**About this exercise:**
The response should reproduce exactly the lines from the top of the listing below through the one that contains "Just clone the", and nothing else; pictures do not belong in it.
[Available data]
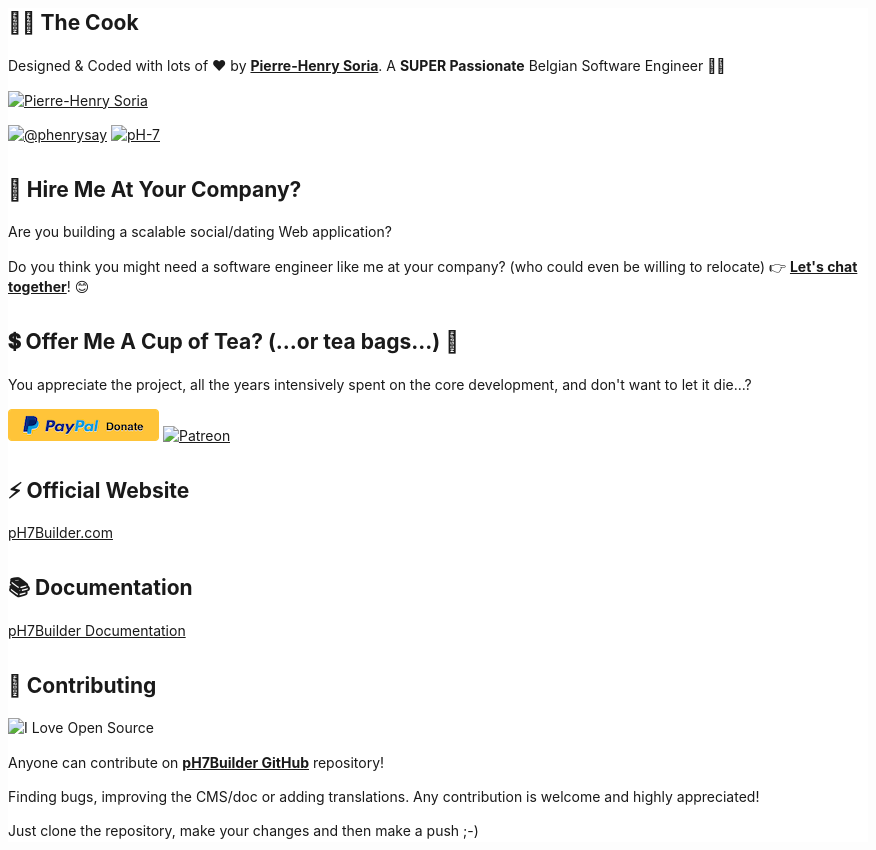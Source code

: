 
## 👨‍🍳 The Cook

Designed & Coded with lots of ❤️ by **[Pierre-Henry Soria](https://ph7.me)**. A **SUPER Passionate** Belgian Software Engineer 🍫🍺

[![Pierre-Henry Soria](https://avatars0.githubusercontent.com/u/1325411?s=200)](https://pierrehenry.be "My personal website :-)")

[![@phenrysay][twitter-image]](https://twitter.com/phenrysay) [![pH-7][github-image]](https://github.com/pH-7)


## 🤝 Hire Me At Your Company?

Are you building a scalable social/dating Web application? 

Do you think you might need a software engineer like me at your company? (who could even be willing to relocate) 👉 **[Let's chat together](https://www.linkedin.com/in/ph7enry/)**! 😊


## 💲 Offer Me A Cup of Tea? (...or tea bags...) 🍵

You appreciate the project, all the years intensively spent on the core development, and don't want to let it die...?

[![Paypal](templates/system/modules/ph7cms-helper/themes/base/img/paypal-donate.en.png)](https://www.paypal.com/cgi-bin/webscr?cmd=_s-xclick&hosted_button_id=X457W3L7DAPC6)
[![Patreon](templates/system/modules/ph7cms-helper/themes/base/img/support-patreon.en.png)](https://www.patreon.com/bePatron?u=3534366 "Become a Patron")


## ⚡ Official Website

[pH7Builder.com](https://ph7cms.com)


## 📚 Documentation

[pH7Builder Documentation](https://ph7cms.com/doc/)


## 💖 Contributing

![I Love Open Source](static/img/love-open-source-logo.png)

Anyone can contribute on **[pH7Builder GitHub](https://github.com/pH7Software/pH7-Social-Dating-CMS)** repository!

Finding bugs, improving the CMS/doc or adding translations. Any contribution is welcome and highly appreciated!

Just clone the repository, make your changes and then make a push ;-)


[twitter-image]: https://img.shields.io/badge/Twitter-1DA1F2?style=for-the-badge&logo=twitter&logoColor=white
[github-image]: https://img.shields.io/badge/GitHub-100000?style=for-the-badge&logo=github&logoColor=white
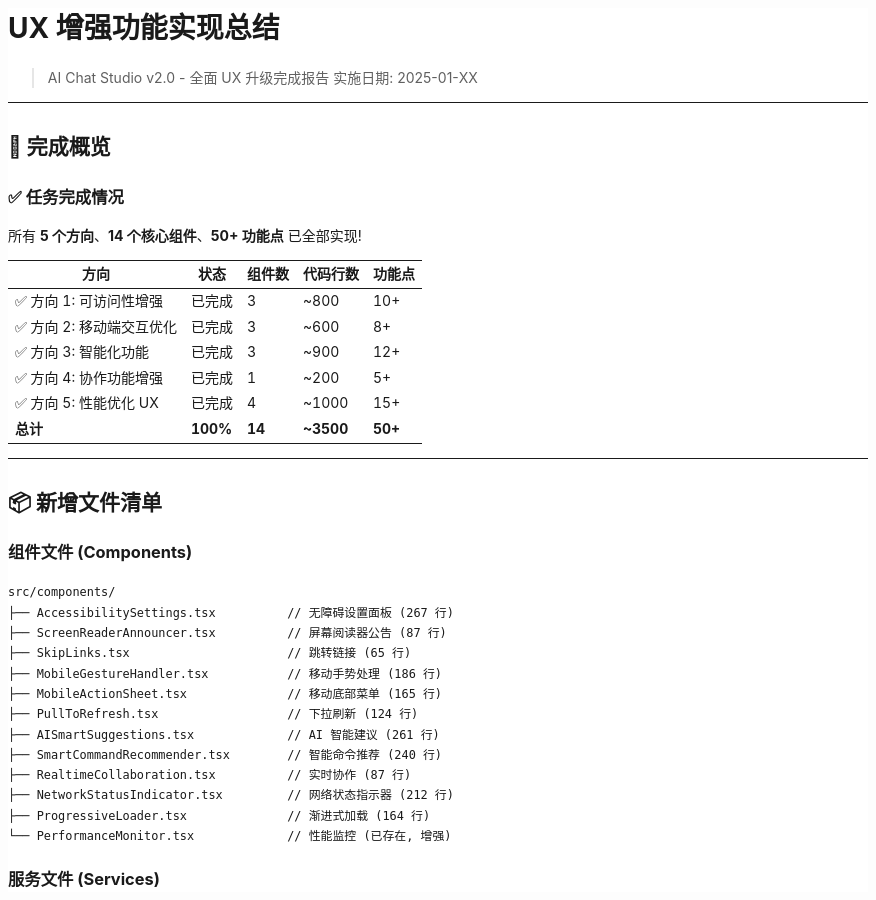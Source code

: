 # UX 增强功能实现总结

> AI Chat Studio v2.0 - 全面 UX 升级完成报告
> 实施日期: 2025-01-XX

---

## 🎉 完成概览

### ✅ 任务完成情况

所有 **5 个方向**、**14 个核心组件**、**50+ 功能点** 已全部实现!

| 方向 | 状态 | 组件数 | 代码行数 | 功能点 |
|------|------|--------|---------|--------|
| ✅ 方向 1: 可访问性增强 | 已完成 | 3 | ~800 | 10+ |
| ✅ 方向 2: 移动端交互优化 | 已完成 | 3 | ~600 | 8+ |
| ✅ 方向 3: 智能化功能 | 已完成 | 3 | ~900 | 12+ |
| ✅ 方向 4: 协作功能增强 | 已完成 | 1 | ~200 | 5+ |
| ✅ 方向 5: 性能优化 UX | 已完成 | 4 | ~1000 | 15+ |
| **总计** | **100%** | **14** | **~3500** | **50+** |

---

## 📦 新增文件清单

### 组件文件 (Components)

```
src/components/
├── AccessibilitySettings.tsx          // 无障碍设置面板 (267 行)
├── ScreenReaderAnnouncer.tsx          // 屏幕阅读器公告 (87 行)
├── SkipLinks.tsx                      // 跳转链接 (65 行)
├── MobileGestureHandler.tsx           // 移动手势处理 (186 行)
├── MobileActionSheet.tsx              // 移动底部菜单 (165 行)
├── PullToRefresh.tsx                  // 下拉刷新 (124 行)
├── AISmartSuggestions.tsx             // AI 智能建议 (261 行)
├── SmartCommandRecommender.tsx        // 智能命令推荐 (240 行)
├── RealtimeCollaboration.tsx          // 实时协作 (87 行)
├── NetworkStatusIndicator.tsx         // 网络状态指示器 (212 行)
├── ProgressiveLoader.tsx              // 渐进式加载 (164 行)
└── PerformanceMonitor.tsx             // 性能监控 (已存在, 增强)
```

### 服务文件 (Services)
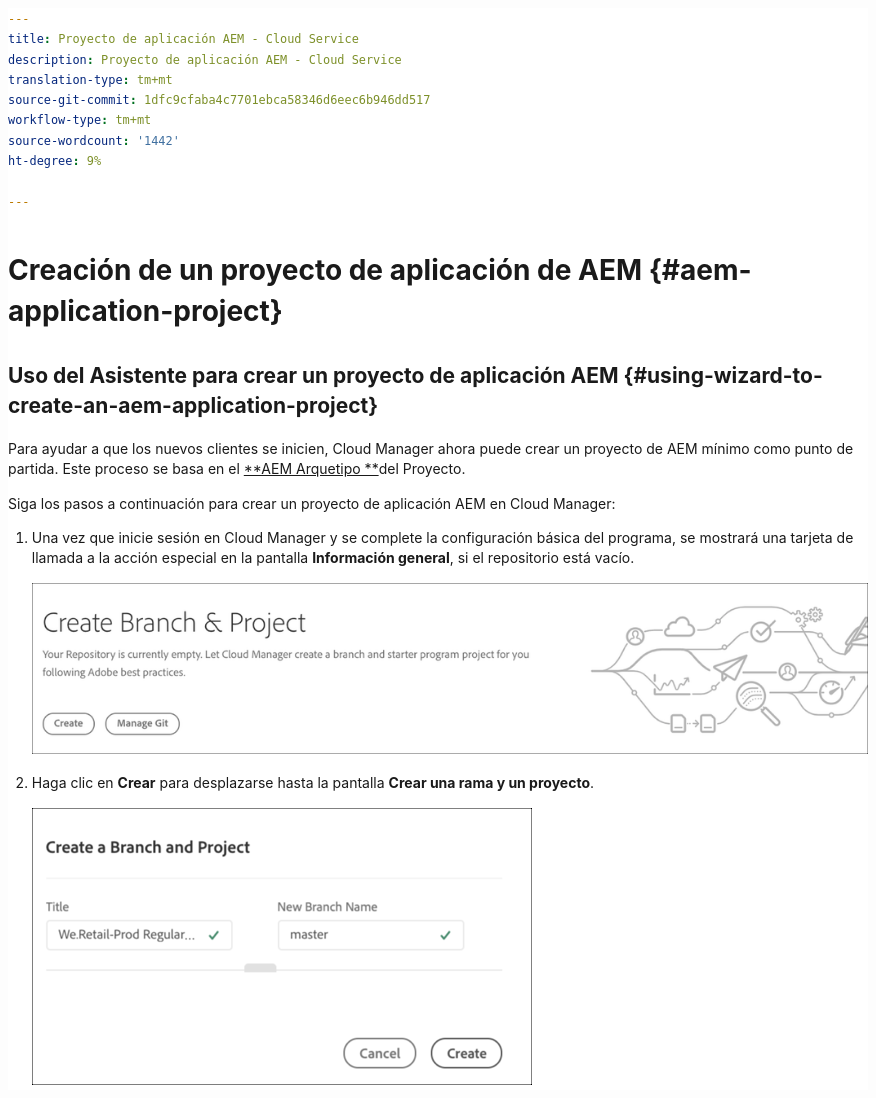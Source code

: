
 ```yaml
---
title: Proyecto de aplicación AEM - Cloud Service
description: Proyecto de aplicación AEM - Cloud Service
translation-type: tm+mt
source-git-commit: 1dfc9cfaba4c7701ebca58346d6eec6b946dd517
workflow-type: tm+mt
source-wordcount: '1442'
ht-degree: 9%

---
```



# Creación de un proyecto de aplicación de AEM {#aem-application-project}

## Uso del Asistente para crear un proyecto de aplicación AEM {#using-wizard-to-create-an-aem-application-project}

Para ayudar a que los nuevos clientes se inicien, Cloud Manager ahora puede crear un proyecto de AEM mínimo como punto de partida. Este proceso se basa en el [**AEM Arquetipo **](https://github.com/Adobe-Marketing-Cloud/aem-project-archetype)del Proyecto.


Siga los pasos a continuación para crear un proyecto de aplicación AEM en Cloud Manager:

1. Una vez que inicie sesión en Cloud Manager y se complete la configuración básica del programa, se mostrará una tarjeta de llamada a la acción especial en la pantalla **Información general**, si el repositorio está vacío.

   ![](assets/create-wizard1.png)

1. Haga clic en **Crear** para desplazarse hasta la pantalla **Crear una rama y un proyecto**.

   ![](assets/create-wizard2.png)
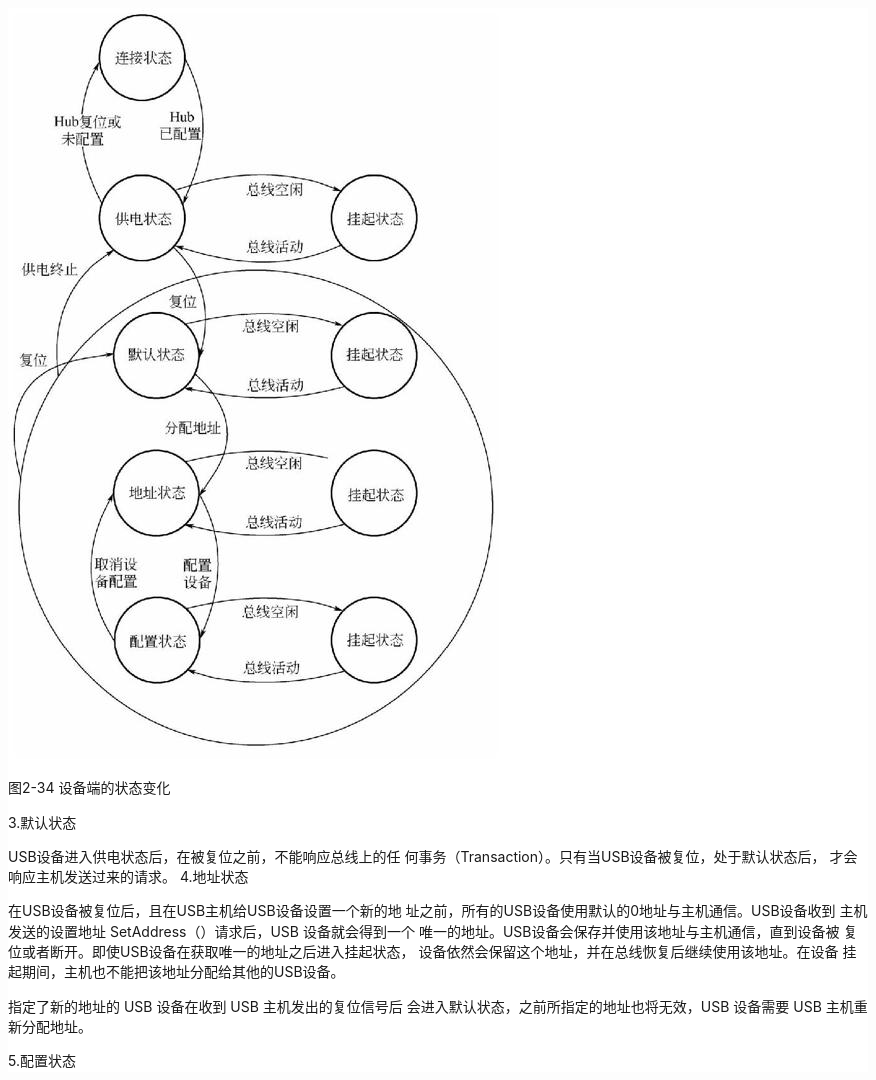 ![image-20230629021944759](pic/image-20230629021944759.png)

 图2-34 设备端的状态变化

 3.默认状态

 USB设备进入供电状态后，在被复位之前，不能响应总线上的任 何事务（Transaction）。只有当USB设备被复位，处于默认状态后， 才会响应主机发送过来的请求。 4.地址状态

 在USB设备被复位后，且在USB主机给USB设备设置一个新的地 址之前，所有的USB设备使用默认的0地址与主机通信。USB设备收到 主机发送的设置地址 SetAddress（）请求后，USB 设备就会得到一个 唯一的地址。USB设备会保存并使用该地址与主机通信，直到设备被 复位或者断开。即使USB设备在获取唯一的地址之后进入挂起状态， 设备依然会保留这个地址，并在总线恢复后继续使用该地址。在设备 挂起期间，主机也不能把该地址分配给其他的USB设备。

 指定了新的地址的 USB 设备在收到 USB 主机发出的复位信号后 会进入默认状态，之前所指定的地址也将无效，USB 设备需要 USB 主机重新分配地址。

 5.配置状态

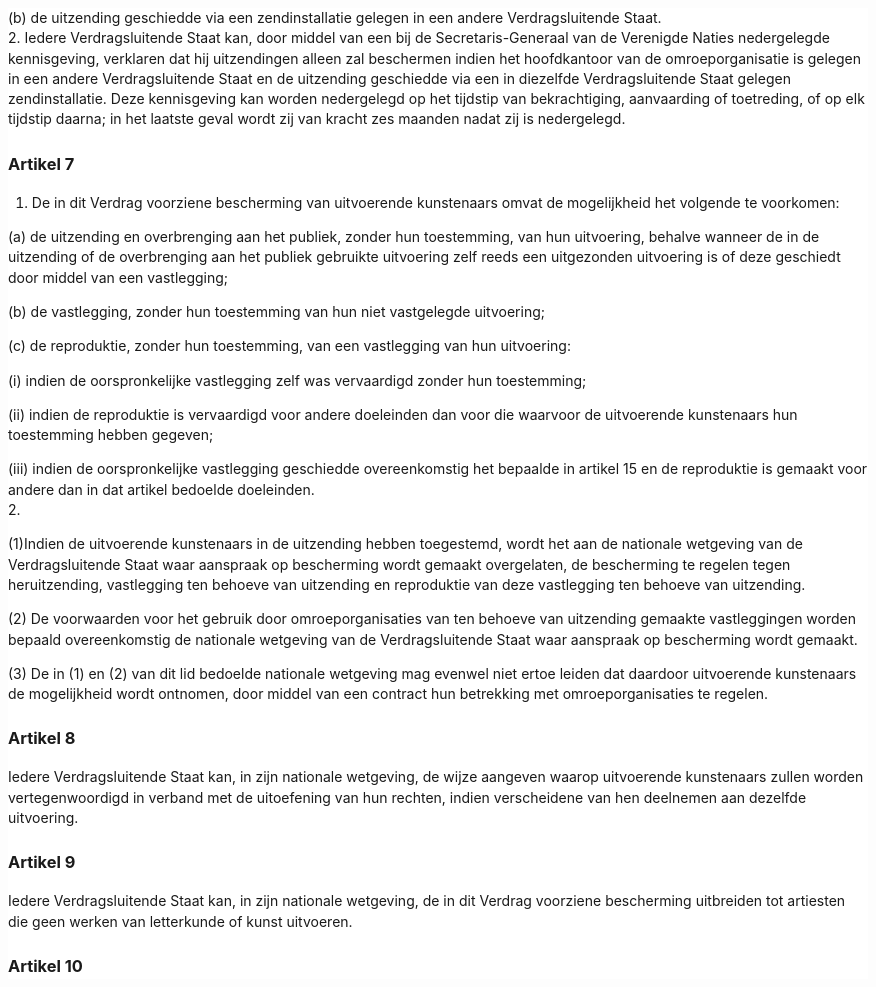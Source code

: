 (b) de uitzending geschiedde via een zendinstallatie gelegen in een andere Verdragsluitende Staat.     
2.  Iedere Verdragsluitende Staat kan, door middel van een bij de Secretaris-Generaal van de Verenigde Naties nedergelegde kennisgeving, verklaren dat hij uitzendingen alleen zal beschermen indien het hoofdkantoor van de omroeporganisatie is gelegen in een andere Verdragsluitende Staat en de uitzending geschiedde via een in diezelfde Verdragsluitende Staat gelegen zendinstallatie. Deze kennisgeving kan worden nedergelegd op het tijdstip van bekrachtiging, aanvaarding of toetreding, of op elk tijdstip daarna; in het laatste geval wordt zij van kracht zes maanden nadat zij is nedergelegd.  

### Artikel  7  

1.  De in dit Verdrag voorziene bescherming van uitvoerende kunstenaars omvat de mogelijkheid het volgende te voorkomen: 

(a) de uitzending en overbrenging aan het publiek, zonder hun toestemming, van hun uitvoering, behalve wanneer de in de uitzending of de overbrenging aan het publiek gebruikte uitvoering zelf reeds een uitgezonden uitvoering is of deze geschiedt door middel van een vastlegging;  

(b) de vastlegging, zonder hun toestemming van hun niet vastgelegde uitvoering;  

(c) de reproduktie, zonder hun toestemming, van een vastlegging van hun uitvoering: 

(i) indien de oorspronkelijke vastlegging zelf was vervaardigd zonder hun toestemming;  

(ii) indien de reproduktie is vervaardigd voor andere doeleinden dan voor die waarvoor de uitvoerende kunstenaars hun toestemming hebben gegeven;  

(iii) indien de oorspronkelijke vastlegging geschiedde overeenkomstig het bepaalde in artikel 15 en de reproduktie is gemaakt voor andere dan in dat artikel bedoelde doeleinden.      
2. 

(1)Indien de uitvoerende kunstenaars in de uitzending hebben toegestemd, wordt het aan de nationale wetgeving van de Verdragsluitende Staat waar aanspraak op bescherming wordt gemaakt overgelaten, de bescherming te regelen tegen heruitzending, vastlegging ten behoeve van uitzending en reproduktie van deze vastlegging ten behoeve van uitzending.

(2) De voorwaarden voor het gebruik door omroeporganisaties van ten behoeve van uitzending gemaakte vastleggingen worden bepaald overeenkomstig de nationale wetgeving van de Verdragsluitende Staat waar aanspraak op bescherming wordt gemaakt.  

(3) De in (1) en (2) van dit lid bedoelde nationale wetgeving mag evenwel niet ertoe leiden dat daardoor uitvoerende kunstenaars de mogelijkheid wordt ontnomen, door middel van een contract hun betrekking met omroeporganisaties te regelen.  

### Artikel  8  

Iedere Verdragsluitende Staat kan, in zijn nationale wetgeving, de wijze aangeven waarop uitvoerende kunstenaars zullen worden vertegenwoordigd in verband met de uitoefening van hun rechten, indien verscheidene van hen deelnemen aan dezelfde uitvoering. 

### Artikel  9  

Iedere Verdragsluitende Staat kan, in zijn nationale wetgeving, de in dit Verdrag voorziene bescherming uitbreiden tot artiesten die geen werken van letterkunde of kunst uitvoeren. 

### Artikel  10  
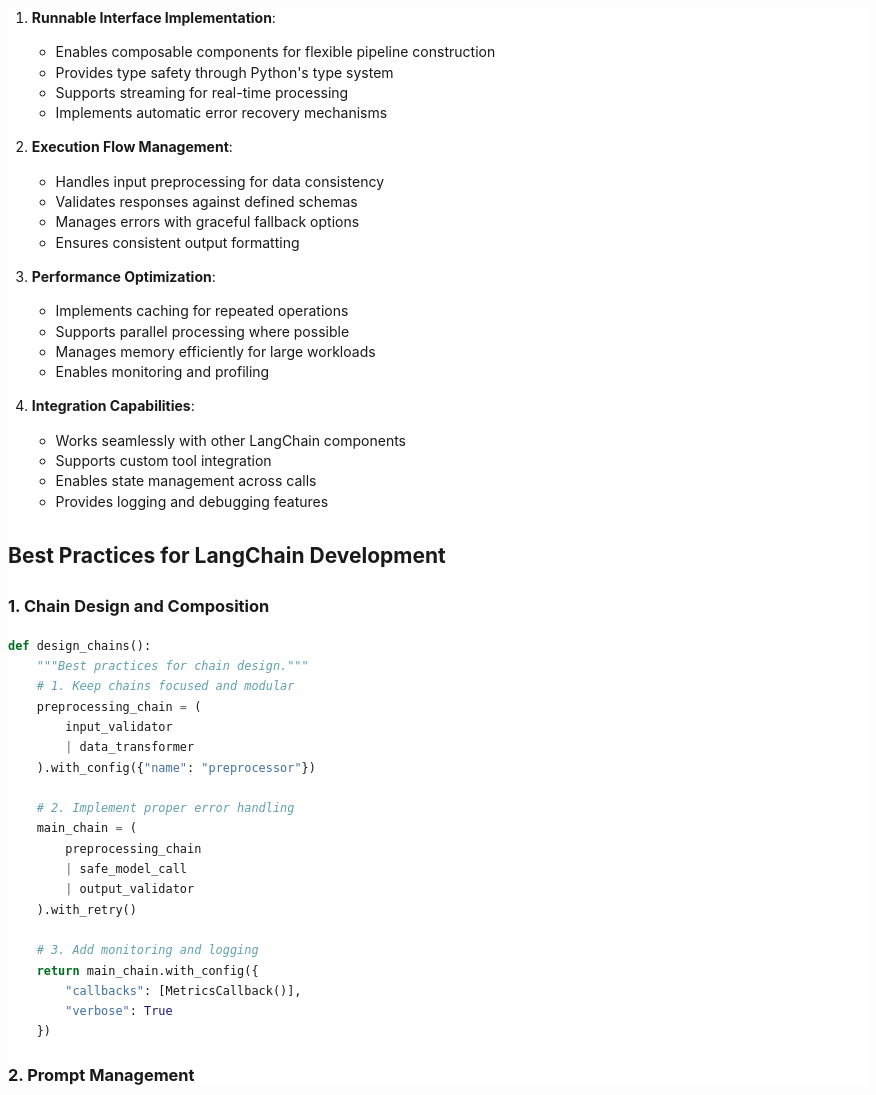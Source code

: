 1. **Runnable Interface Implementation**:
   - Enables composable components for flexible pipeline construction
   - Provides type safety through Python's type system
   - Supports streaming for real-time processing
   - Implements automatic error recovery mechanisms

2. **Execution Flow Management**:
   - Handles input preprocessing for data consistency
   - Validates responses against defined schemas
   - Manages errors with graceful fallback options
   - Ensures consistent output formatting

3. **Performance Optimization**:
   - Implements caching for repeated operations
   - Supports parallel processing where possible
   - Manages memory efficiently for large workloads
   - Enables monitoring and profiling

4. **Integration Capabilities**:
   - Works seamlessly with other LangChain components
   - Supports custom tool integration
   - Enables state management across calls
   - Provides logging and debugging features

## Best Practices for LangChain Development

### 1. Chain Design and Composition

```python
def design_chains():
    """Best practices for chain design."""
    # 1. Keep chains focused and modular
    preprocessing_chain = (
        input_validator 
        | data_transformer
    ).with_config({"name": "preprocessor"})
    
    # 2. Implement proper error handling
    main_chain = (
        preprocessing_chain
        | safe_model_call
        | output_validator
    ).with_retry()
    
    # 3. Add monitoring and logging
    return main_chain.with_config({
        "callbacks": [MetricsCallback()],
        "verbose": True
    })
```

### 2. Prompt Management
[/Available data]
**Answer area:**
Source code

: 
## 👨‍🍳 The Cook

Designed & Coded with lots of ❤️ by **[Pierre-Henry Soria](https://ph7.me)**. A **SUPER Passionate** Belgian Software Engineer 🍫🍺

[![Pierre-Henry Soria](https://avatars0.githubusercontent.com/u/1325411?s=200)](https://pierrehenry.be "My personal website :-)")

[![@phenrysay][twitter-image]](https://twitter.com/phenrysay) [![pH-7][github-image]](https://github.com/pH-7)


## 🤝 Hire Me At Your Company?

Are you building a scalable social/dating Web application? 

Do you think you might need a software engineer like me at your company? (who could even be willing to relocate) 👉 **[Let's chat together](https://www.linkedin.com/in/ph7enry/)**! 😊


## 💲 Offer Me A Cup of Tea? (...or tea bags...) 🍵

You appreciate the project, all the years intensively spent on the core development, and don't want to let it die...?

[![Paypal](templates/system/modules/ph7cms-helper/themes/base/img/paypal-donate.en.png)](https://www.paypal.com/cgi-bin/webscr?cmd=_s-xclick&hosted_button_id=X457W3L7DAPC6)
[![Patreon](templates/system/modules/ph7cms-helper/themes/base/img/support-patreon.en.png)](https://www.patreon.com/bePatron?u=3534366 "Become a Patron")


## ⚡ Official Website

[pH7Builder.com](https://ph7cms.com)


## 📚 Documentation

[pH7Builder Documentation](https://ph7cms.com/doc/)


## 💖 Contributing

![I Love Open Source](static/img/love-open-source-logo.png)

Anyone can contribute on **[pH7Builder GitHub](https://github.com/pH7Software/pH7-Social-Dating-CMS)** repository!

Finding bugs, improving the CMS/doc or adding translations. Any contribution is welcome and highly appreciated!

Just clone the repository, make your changes and then make a push ;-)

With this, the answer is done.